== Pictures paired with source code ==
::::::

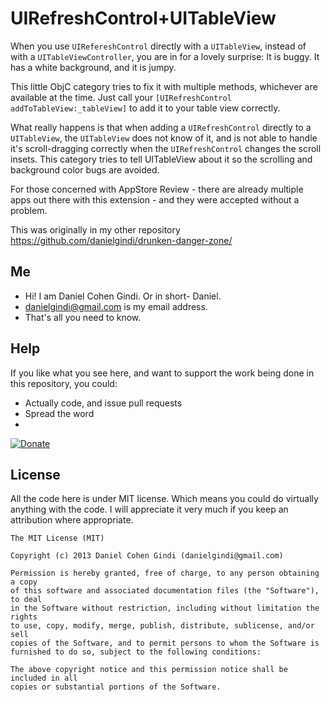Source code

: UIRefreshControl+UITableView
============================

When you use `UIRefereshControl` directly with a `UITableView`, instead of with a `UITableViewController`, you are in for a lovely surprise: It is buggy. It has a white background, and it is jumpy.

This little ObjC category tries to fix it with multiple methods, whichever are available at the time. Just call your `[UIRefreshControl addToTableView:_tableView]` to add it to your table view correctly.

What really happens is that when adding a `UIRefreshControl` directly to a `UITableView`, the `UITableView` does not know of it, and is not able to handle it's scroll-dragging correctly when the `UIRefreshControl` changes the scroll insets. This category tries to tell UITableView about it so the scrolling and background color bugs are avoided.

For those concerned with AppStore Review - there are already multiple apps out there with this extension - and they were accepted without a problem.

This was originally in my other repository https://github.com/danielgindi/drunken-danger-zone/


## Me
* Hi! I am Daniel Cohen Gindi. Or in short- Daniel.
* danielgindi@gmail.com is my email address.
* That's all you need to know.

## Help

If you like what you see here, and want to support the work being done in this repository, you could:
* Actually code, and issue pull requests
* Spread the word
* 
[![Donate](https://www.paypalobjects.com/en_US/i/btn/btn_donate_LG.gif)](https://www.paypal.com/cgi-bin/webscr?cmd=_s-xclick&hosted_button_id=CHRDHZE79YTMQ)

## License

All the code here is under MIT license. Which means you could do virtually anything with the code.
I will appreciate it very much if you keep an attribution where appropriate.

    The MIT License (MIT)
    
    Copyright (c) 2013 Daniel Cohen Gindi (danielgindi@gmail.com)
    
    Permission is hereby granted, free of charge, to any person obtaining a copy
    of this software and associated documentation files (the "Software"), to deal
    in the Software without restriction, including without limitation the rights
    to use, copy, modify, merge, publish, distribute, sublicense, and/or sell
    copies of the Software, and to permit persons to whom the Software is
    furnished to do so, subject to the following conditions:
    
    The above copyright notice and this permission notice shall be included in all
    copies or substantial portions of the Software.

::::::

== Exercise details ==
Write out the records in full and exactly, omitting the pictures they hold.

== Answer section ==
Source code

: UIRefreshControl+UITableView
============================

When you use `UIRefereshControl` directly with a `UITableView`, instead of with a `UITableViewController`, you are in for a lovely surprise: It is buggy. It has a white background, and it is jumpy.

This little ObjC category tries to fix it with multiple methods, whichever are available at the time. Just call your `[UIRefreshControl addToTableView:_tableView]` to add it to your table view correctly.

What really happens is that when adding a `UIRefreshControl` directly to a `UITableView`, the `UITableView` does not know of it, and is not able to handle it's scroll-dragging correctly when the `UIRefreshControl` changes the scroll insets. This category tries to tell UITableView about it so the scrolling and background color bugs are avoided.

For those concerned with AppStore Review - there are already multiple apps out there with this extension - and they were accepted without a problem.

This was originally in my other repository https://github.com/danielgindi/drunken-danger-zone/


## Me
* Hi! I am Daniel Cohen Gindi. Or in short- Daniel.
* danielgindi@gmail.com is my email address.
* That's all you need to know.

## Help

If you like what you see here, and want to support the work being done in this repository, you could:
* Actually code, and issue pull requests
* Spread the word
* 
[![Donate](https://www.paypalobjects.com/en_US/i/btn/btn_donate_LG.gif)](https://www.paypal.com/cgi-bin/webscr?cmd=_s-xclick&hosted_button_id=CHRDHZE79YTMQ)

## License

All the code here is under MIT license. Which means you could do virtually anything with the code.
I will appreciate it very much if you keep an attribution where appropriate.

    The MIT License (MIT)
    
    Copyright (c) 2013 Daniel Cohen Gindi (danielgindi@gmail.com)
    
    Permission is hereby granted, free of charge, to any person obtaining a copy
    of this software and associated documentation files (the "Software"), to deal
    in the Software without restriction, including without limitation the rights
    to use, copy, modify, merge, publish, distribute, sublicense, and/or sell
    copies of the Software, and to permit persons to whom the Software is
    furnished to do so, subject to the following conditions:
    
    The above copyright notice and this permission notice shall be included in all
    copies or substantial portions of the Software.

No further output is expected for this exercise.